Puttin’ on a NYC Spring Show
Press releases for middle and top drawer fine and decorative art fairs usually fall in one of two categories: those that highlight dealers’ big guns and jaw droppers; and those that emphasize reasonable, even relatively modest price points, and thereby put a premium on “accessibility.” In their orthodox forms, both quickly wear thin.
Which is why The Spring Show NYC’s angle seems not just fresh and fun, but an enjoyably educative experience as well. Opening tomorrow in Manhattan at the Park Avenue Armory and running through Sunday, the fair acts as platform for 50-something dealers specializing in 20th-century decorative arts, English, Continental and American 18th and 19th furniture, tribal and Native American art, Asian art, paintings, sculpture and prints, maps and posters, even “garden ornament.” Hoopla, wir leben! (as the German collectors and connoisseurs might say.)

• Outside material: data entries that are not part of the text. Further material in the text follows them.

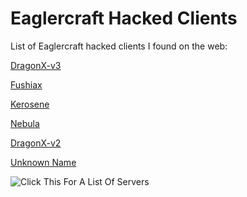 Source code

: # Eaglercraft Hacked Clients

List of Eaglercraft hacked clients I found on the web:

[DragonX-v3](https://github.com/dah-hackers/Eaglercraft-Hacked-Clients/blob/main/DragonX-V3_Offline_International-1.8.8.html)

[Fushiax](https://github.com/dah-hackers/Eaglercraft-Hacked-Clients/blob/main/Fuchsiax%202.html)

[Kerosene](https://github.com/dah-hackers/Eaglercraft-Hacked-Clients/blob/main/Kerosene.html)

[Nebula](https://github.com/dah-hackers/Eaglercraft-Hacked-Clients/blob/main/Nebula.html)

[DragonX-v2](https://github.com/dah-hackers/Eaglercraft-Hacked-Clients/blob/main/dragonx.html)

[Unknown Name](https://github.com/dah-hackers/Eaglercraft-Hacked-Clients/blob/main/hack%20(1).html)

![Click This For A List Of Servers](https://github.com/dah-hackers/Eaglercraft-Hacked-Clients/assets/113061538/d7910925-26ec-4f02-bc1e-2cbc9dfbd506)
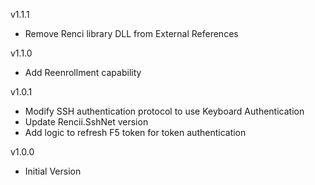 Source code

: v1.1.1
- Remove Renci library DLL from External References

v1.1.0
- Add Reenrollment capability

v1.0.1
- Modify SSH authentication protocol to use Keyboard Authentication
- Update Rencii.SshNet version
- Add logic to refresh F5 token for token authentication

v1.0.0
- Initial Version

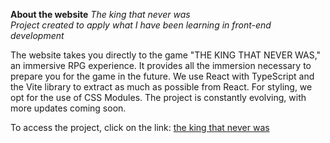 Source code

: **About the website**
*The king that never was*  
*Project created to apply what I have been learning in front-end development*

The website takes you directly to the game "THE KING THAT NEVER WAS," an immersive RPG experience. It provides all the immersion necessary to prepare you for the game in the future. We use React with TypeScript and the Vite library to extract as much as possible from React. For styling, we opt for the use of CSS Modules. The project is constantly evolving, with more updates coming soon.

To access the project, click on the link: [the king that never was](https://tkntw-vercel.vercel.app)



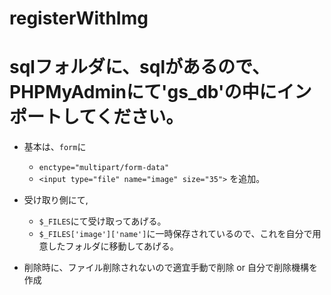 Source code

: # registerWithImg

# sqlフォルダに、sqlがあるので、PHPMyAdminにて'gs_db'の中にインポートしてください。

- 基本は、`form`に
  - `enctype="multipart/form-data"`
  - `<input type="file" name="image" size="35">`
を追加。

- 受け取り側にて,
  - `$_FILES`にて受け取ってあげる。
  - `$_FILES['image']['name']`に一時保存されているので、これを自分で用意したフォルダに移動してあげる。

- 削除時に、ファイル削除されないので適宜手動で削除 or 自分で削除機構を作成
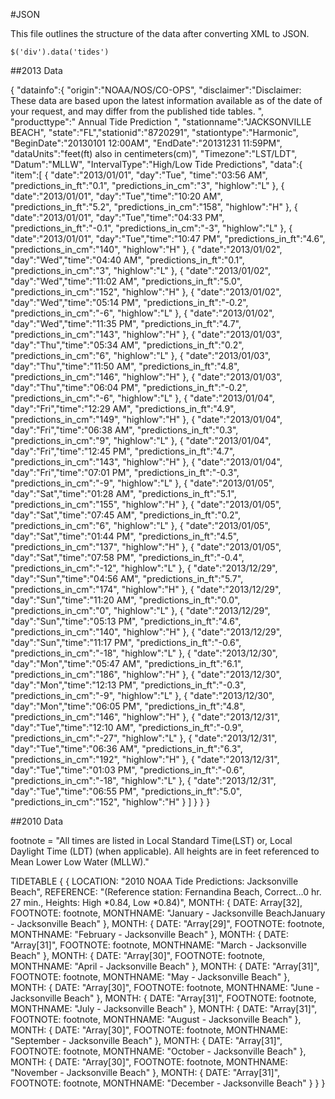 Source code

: #JSON

This file outlines the structure of the data after converting XML to JSON.

`$('div').data('tides')`

##2013 Data

{
  "datainfo":{
    "origin":"NOAA/NOS/CO-OPS",
    "disclaimer":"Disclaimer: These data are based upon the latest information available as of the date of your request, and may differ from the published tide tables. ",
    "producttype":" Annual Tide Prediction ",
    "stationname":"JACKSONVILLE BEACH",
    "state":"FL","stationid":"8720291",
    "stationtype":"Harmonic",
    "BeginDate":"20130101 12:00AM",
    "EndDate":"20131231 11:59PM",
    "dataUnits":"feet(ft) also in centimeters(cm)",
    "Timezone":"LST/LDT",
    "Datum":"MLLW",
    "IntervalType":"High/Low Tide Predictions",
    "data":{
      "item":[
        {
          "date":"2013/01/01",
          "day":"Tue",
          "time":"03:56 AM",
          "predictions_in_ft":"0.1",
          "predictions_in_cm":"3",
          "highlow":"L"
        },
        {
          "date":"2013/01/01",
          "day":"Tue","time":"10:20 AM",
          "predictions_in_ft":"5.2",
          "predictions_in_cm":"158",
          "highlow":"H"
        },
        {
          "date":"2013/01/01",
          "day":"Tue","time":"04:33 PM",
          "predictions_in_ft":"-0.1",
          "predictions_in_cm":"-3",
          "highlow":"L"
        },
        {
          "date":"2013/01/01",
          "day":"Tue","time":"10:47 PM",
          "predictions_in_ft":"4.6",
          "predictions_in_cm":"140",
          "highlow":"H"
        },
        {
          "date":"2013/01/02",
          "day":"Wed","time":"04:40 AM",
          "predictions_in_ft":"0.1",
          "predictions_in_cm":"3",
          "highlow":"L"
        },
        {
          "date":"2013/01/02",
          "day":"Wed","time":"11:02 AM",
          "predictions_in_ft":"5.0",
          "predictions_in_cm":"152",
          "highlow":"H"
        },
        {
          "date":"2013/01/02",
          "day":"Wed","time":"05:14 PM",
          "predictions_in_ft":"-0.2",
          "predictions_in_cm":"-6",
          "highlow":"L"
        },
        {
          "date":"2013/01/02",
          "day":"Wed","time":"11:35 PM",
          "predictions_in_ft":"4.7",
          "predictions_in_cm":"143",
          "highlow":"H"
        },
        {
          "date":"2013/01/03",
          "day":"Thu","time":"05:34 AM",
          "predictions_in_ft":"0.2",
          "predictions_in_cm":"6",
          "highlow":"L"
        },
        {
          "date":"2013/01/03",
          "day":"Thu","time":"11:50 AM",
          "predictions_in_ft":"4.8",
          "predictions_in_cm":"146",
          "highlow":"H"
        },
        {
          "date":"2013/01/03",
          "day":"Thu","time":"06:04 PM",
          "predictions_in_ft":"-0.2",
          "predictions_in_cm":"-6",
          "highlow":"L"
        },
        {
          "date":"2013/01/04",
          "day":"Fri","time":"12:29 AM",
          "predictions_in_ft":"4.9",
          "predictions_in_cm":"149",
          "highlow":"H"
        },
        {
          "date":"2013/01/04",
          "day":"Fri","time":"06:38 AM",
          "predictions_in_ft":"0.3",
          "predictions_in_cm":"9",
          "highlow":"L"
        },
        {
          "date":"2013/01/04",
          "day":"Fri","time":"12:45 PM",
          "predictions_in_ft":"4.7",
          "predictions_in_cm":"143",
          "highlow":"H"
        },
        {
          "date":"2013/01/04",
          "day":"Fri","time":"07:01 PM",
          "predictions_in_ft":"-0.3",
          "predictions_in_cm":"-9",
          "highlow":"L"
        },
        {
          "date":"2013/01/05",
          "day":"Sat","time":"01:28 AM",
          "predictions_in_ft":"5.1",
          "predictions_in_cm":"155",
          "highlow":"H"
        },
        {
          "date":"2013/01/05",
          "day":"Sat","time":"07:45 AM",
          "predictions_in_ft":"0.2",
          "predictions_in_cm":"6",
          "highlow":"L"
        },
        {
          "date":"2013/01/05",
          "day":"Sat","time":"01:44 PM",
          "predictions_in_ft":"4.5",
          "predictions_in_cm":"137",
          "highlow":"H"
        },
        {
          "date":"2013/01/05",
          "day":"Sat","time":"07:58 PM",
          "predictions_in_ft":"-0.4",
          "predictions_in_cm":"-12",
          "highlow":"L"
        },
        {
          "date":"2013/12/29",
          "day":"Sun","time":"04:56 AM",
          "predictions_in_ft":"5.7",
          "predictions_in_cm":"174",
          "highlow":"H"
        },
        {
          "date":"2013/12/29",
          "day":"Sun","time":"11:20 AM",
          "predictions_in_ft":"0.0",
          "predictions_in_cm":"0",
          "highlow":"L"
        },
        {
          "date":"2013/12/29",
          "day":"Sun","time":"05:13 PM",
          "predictions_in_ft":"4.6",
          "predictions_in_cm":"140",
          "highlow":"H"
        },
        {
          "date":"2013/12/29",
          "day":"Sun","time":"11:17 PM",
          "predictions_in_ft":"-0.6",
          "predictions_in_cm":"-18",
          "highlow":"L"
        },
        {
          "date":"2013/12/30",
          "day":"Mon","time":"05:47 AM",
          "predictions_in_ft":"6.1",
          "predictions_in_cm":"186",
          "highlow":"H"
        },
        {
          "date":"2013/12/30",
          "day":"Mon","time":"12:13 PM",
          "predictions_in_ft":"-0.3",
          "predictions_in_cm":"-9",
          "highlow":"L"
        },
        {
          "date":"2013/12/30",
          "day":"Mon","time":"06:05 PM",
          "predictions_in_ft":"4.8",
          "predictions_in_cm":"146",
          "highlow":"H"
        },
        {
          "date":"2013/12/31",
          "day":"Tue","time":"12:10 AM",
          "predictions_in_ft":"-0.9",
          "predictions_in_cm":"-27",
          "highlow":"L"
        },
        {
          "date":"2013/12/31",
          "day":"Tue","time":"06:36 AM",
          "predictions_in_ft":"6.3",
          "predictions_in_cm":"192",
          "highlow":"H"
        },
        {
          "date":"2013/12/31",
          "day":"Tue","time":"01:03 PM",
          "predictions_in_ft":"-0.6",
          "predictions_in_cm":"-18",
          "highlow":"L"
        },
        {
          "date":"2013/12/31",
          "day":"Tue","time":"06:55 PM",
          "predictions_in_ft":"5.0",
          "predictions_in_cm":"152",
          "highlow":"H"
        }
      ]
    }
  }
}


##2010 Data

footnote = "All times are listed in Local Standard Time(LST) or, Local Daylight Time (LDT) (when applicable). All heights are in feet referenced to Mean Lower Low Water (MLLW)."


TIDETABLE {
  {
    LOCATION: "2010 NOAA Tide Predictions: Jacksonville Beach",
    REFERENCE: "(Reference station: Fernandina Beach, Correct…0 hr. 27 min., Heights: High *0.84, Low *0.84)",
    MONTH: {
      DATE: Array[32],
      FOOTNOTE: footnote,
      MONTHNAME: "January - Jacksonville BeachJanuary - Jacksonville Beach"
    },
    MONTH: {
      DATE: "Array[29]",
      FOOTNOTE: footnote,
      MONTHNAME: "February - Jacksonville Beach"
    },
    MONTH: {
      DATE: "Array[31]",
      FOOTNOTE: footnote,
      MONTHNAME: "March - Jacksonville Beach"
    },
    MONTH: {
      DATE: "Array[30]",
      FOOTNOTE: footnote,
      MONTHNAME: "April - Jacksonville Beach"
    },
    MONTH: {
      DATE: "Array[31]",
      FOOTNOTE: footnote,
      MONTHNAME: "May - Jacksonville Beach"
    },
    MONTH: {
      DATE: "Array[30]",
      FOOTNOTE: footnote,
      MONTHNAME: "June - Jacksonville Beach"
    },
    MONTH: {
      DATE: "Array[31]",
      FOOTNOTE: footnote,
      MONTHNAME: "July - Jacksonville Beach"
    },
    MONTH: {
      DATE: "Array[31]",
      FOOTNOTE: footnote,
      MONTHNAME: "August - Jacksonville Beach"
    },
    MONTH: {
      DATE: "Array[30]",
      FOOTNOTE: footnote,
      MONTHNAME: "September - Jacksonville Beach"
    },
    MONTH: {
      DATE: "Array[31]",
      FOOTNOTE: footnote,
      MONTHNAME: "October - Jacksonville Beach"
    },
    MONTH: {
      DATE: "Array[30]",
      FOOTNOTE: footnote,
      MONTHNAME: "November - Jacksonville Beach"
    },
    MONTH: {
      DATE: "Array[31]",
      FOOTNOTE: footnote,
      MONTHNAME: "December - Jacksonville Beach"
    }
  }
}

But what really makes the fair’s press release pop is how it’s framed. As the release says, “Astute organizers of art and antique fairs pursue a dual mission. On the one hand, they must appeal to museum professions and seasoned buyers, and on the other, they want to welcome neophytes. No art and antiques fair anywhere in the world fulfills those two goals with more aplomb than the Spring Show NYC.”
How so?
Back to the release: “Spring Show NYC dealers were asked to select two highlights: one for a hypothetical museum curator, and another for the novice collector.” Might this be perceived as a gimmick? Sure. What escapes it from actually being a gimmick? The quality of dealers and the seriousness with which they addressed the request.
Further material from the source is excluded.